LONDON— Bank of Uganda sold Crane Bank Limited to dfcu limited transparently, a High Court in London, United Kingdom has ruled in a $211 million dispute involved Ugandan parties.
In the case Crane Bank Ltd. and others v. DFCU Bank Ltd. and others, case number CL-2020-000859, in the High Court of Justice of England and Wales—read on October 7, 2022, Lord Pelling QC sitting in London exonerated both dfcu and BoU of wrong doing.
He ruled that BoU is justified in performing their oversight role enshrined in Uganda’s constitution especially following several red flags and warnings it had brought to Crane Bank’s notice against wrong doings.
dfcu on the other hand was cleared of the alleged connivance to buy CBL assets at undervalued rate.
“In my judgment, therefore, whether a claim in conspiracy could succeed would depend on the detailed facts, as would the applicability of the MCA Records Principle, assuming that it applies to conspiracy at all. So far as this last point is concerned, there are at least two reasons why it is at least realistically arguable that it should not.” Judge Pelling QC stated
Crane Bank Ltd. and half a dozen shareholders represented by Hannah Brown QC, David Caplan and Ben Lewy of One Essex Court, instructed by Greenberg Traurig LLP had accused dfcu limited, its executives and four development finance institutions of taking part in a fraudulent scheme to buy the lender’s assets in January 2017 as part of a sham bidding process.

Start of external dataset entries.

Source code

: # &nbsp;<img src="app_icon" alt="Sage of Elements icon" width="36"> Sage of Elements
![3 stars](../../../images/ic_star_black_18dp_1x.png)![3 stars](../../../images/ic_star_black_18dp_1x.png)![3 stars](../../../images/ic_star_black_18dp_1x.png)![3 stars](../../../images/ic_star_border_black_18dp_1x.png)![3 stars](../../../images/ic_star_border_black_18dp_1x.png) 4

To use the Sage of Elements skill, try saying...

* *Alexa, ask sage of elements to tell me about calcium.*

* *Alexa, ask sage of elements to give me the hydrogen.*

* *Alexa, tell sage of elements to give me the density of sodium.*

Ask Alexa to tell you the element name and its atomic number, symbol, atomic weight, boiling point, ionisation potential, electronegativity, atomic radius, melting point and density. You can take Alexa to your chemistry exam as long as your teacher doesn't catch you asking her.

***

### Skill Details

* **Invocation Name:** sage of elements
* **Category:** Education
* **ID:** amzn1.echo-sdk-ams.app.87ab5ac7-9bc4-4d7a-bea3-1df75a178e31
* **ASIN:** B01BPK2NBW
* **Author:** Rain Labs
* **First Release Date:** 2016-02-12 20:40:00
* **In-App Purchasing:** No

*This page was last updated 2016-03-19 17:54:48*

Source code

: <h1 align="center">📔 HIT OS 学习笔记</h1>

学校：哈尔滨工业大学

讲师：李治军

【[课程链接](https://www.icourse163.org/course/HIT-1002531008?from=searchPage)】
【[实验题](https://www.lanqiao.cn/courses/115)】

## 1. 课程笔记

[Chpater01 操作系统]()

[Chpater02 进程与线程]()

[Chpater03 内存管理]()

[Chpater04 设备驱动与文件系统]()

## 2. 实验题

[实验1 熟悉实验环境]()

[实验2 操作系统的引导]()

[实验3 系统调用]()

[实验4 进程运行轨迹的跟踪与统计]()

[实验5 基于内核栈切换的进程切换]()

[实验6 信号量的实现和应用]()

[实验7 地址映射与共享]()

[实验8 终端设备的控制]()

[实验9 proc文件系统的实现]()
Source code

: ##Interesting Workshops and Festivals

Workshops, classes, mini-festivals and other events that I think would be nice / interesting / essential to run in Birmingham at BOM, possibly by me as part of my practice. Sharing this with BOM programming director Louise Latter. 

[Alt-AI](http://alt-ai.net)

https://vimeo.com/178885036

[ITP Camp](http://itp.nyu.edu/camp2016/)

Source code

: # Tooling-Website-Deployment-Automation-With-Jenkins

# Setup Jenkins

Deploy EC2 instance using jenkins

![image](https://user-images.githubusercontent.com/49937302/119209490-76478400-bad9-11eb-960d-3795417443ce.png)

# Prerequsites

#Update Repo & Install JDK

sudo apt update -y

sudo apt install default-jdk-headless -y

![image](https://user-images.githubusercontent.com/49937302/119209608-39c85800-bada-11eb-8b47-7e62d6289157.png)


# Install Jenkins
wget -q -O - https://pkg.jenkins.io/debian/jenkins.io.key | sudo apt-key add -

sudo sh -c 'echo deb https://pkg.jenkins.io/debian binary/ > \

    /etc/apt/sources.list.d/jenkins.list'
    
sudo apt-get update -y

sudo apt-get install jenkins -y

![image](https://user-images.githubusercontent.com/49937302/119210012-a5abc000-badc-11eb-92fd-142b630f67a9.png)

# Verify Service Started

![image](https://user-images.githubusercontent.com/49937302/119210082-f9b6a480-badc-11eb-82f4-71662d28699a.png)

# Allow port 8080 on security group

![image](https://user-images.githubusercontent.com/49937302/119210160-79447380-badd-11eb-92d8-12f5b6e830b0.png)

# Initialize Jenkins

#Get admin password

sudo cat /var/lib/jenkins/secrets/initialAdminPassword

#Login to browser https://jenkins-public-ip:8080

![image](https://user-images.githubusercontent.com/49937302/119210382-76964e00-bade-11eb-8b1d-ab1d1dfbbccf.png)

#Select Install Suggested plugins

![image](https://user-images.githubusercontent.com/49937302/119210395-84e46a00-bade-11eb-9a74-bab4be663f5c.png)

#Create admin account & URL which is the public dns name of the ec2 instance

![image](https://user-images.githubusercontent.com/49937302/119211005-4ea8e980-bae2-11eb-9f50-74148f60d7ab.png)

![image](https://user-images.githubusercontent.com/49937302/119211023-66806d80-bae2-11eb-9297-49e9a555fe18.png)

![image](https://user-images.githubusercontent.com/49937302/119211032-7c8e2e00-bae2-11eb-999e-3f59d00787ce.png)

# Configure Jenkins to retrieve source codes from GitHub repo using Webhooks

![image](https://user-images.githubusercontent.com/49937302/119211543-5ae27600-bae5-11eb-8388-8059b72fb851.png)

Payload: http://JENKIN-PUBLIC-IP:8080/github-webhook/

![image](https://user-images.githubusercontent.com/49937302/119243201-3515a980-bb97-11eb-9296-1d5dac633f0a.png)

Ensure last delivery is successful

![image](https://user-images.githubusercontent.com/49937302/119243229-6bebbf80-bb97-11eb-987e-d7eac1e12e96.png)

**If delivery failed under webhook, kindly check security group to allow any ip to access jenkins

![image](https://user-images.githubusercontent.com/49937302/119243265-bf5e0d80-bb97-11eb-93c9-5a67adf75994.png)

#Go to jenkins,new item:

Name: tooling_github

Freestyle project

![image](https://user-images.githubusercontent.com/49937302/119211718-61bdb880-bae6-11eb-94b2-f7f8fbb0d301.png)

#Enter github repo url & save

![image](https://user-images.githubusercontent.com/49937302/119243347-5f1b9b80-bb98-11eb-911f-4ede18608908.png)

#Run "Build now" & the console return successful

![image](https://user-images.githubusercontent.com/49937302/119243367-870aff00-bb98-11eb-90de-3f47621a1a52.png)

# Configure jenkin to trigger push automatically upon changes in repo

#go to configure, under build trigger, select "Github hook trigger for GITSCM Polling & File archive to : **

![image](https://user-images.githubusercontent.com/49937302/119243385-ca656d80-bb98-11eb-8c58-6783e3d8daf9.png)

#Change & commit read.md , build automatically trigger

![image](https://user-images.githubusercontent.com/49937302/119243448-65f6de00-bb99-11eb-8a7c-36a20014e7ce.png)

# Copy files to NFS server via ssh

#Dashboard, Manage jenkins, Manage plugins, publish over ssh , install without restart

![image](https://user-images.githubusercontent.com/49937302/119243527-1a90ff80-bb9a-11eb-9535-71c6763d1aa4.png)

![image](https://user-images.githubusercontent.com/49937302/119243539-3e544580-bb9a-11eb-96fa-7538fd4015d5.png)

CBL and it’s shareholders had told the english court that the bank, which was closed in 2016, was illegally stripped of its assets in a corrupt scheme by government ministers working with the central bank under late governor Tumusiime Mutebile and his deputy Dr. Louis Kasekende.
But DFCU Bank and its parent company— represented by Joe Smouha QC and Jackie McArthur of Essex Court Chambers, instructed by Freshfields Bruckhaus Deringer LLP denied at the hearing that it “turned a blind eye” to wrongdoing by the Bank of Uganda, saying that the central bank did “what central banks are supposed to do” to protect taxpayers when it took over CBL.
The Central Bank maintains that CBL was undercapitalized and had run out of cash, a liquidity crisis that required intervention to prevent a run on its deposits.
dfcu lawyers argued that because BoU acted “in the lawful exercise of foreign governmental powers” when seizing control of CBL, under the foreign acts of state doctrine, the court needed to treat that action as “valid and lawful.”
Under the legal principle, English courts cannot question the legality of the acts of a foreign state, specifically in this case on the matter of the state seizing property, dfcu lawyers told Mark Pelling QC, sitting as a High Court judge.
dfcu further argued that if the court were to treat what the BoU did as lawful, then the lawsuit stemming from the bank’s actions had no “real prospect of success.”
In their defence, CBL lawyers urged that it was pushed into receivership with little advance warning in early 2016 by the BoU for allegedly falling short of financial health standards and failing to secure tens of millions of dollars in emergency funding.
The lawsuit, which targeted 15 individuals and businesses, had alleged the CBL was the victim of a scheme by senior Ugandan officials to seize control of a major bank and offer it to CEFC China Energy, a Chinese energy conglomerate.
But after the deal fell apart, the bank’s assets were put up for bid, with CBL’s assets being intentionally undervalued, according to the claim.
The lawsuit had also targeted Dutch lender Rabo Development and NorFinance, a Norwegian development financial institution, which agreed to provide dfcu with the capital needed to complete the transactions.
NorFinance and Rabo Development had each owned a 27.5% stake in dfcu until December 2016 and appointed directors to its board.
Their stakes were transferred to Arise BV, a Dutch investment company co-owned by Rabobank and others, in January 2017.
The case also targeted dfcu executives, directors, and individuals at the development institutions as well as Albert Jonkergouw, Rabobank’s director in Africa.
In his ruling, Justice Mark Pelling QC, also exonerated
dfcu executives, reasoning that they acted as directors for the bank.
The Supreme Court of Uganda had dismissed the case against the Crane Bank owners Sudhir Ruparelia and Meera Investments, at all levels on technical grounds, not their proof of innocence in regard to the alleged offences for which BOU acted.
The Court of Appeal had also ruled in 2021 that CBL’s receivership ended in January 2018, a decision that would restore control to the bank’s board.
The case has also been appealed to the Supreme Court.